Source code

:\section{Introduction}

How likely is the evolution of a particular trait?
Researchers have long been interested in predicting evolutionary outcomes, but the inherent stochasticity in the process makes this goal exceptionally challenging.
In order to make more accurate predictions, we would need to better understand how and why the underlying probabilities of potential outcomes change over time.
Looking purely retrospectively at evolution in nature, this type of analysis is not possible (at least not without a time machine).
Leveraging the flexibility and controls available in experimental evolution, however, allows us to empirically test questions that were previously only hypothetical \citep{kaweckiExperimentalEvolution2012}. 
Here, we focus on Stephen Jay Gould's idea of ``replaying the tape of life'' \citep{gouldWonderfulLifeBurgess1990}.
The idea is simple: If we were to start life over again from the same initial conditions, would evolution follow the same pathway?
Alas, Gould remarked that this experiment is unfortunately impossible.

☆ ☆ ☆

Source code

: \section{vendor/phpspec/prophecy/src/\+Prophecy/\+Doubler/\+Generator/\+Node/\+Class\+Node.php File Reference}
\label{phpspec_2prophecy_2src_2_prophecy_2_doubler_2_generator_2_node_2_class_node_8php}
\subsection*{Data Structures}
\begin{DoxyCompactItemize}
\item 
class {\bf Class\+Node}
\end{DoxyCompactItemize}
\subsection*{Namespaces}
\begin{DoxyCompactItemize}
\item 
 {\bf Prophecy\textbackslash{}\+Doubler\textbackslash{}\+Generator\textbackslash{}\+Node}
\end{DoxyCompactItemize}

☆ ☆ ☆

Reproducing the whole listing above is not the task. Copy exactly only the lines from the one with "In order to" to the one with "Alas, Gould remarked", both kept.

In order to make more accurate predictions, we would need to better understand how and why the underlying probabilities of potential outcomes change over time.
Looking purely retrospectively at evolution in nature, this type of analysis is not possible (at least not without a time machine).
Leveraging the flexibility and controls available in experimental evolution, however, allows us to empirically test questions that were previously only hypothetical \citep{kaweckiExperimentalEvolution2012}. 
Here, we focus on Stephen Jay Gould's idea of ``replaying the tape of life'' \citep{gouldWonderfulLifeBurgess1990}.
The idea is simple: If we were to start life over again from the same initial conditions, would evolution follow the same pathway?
Alas, Gould remarked that this experiment is unfortunately impossible.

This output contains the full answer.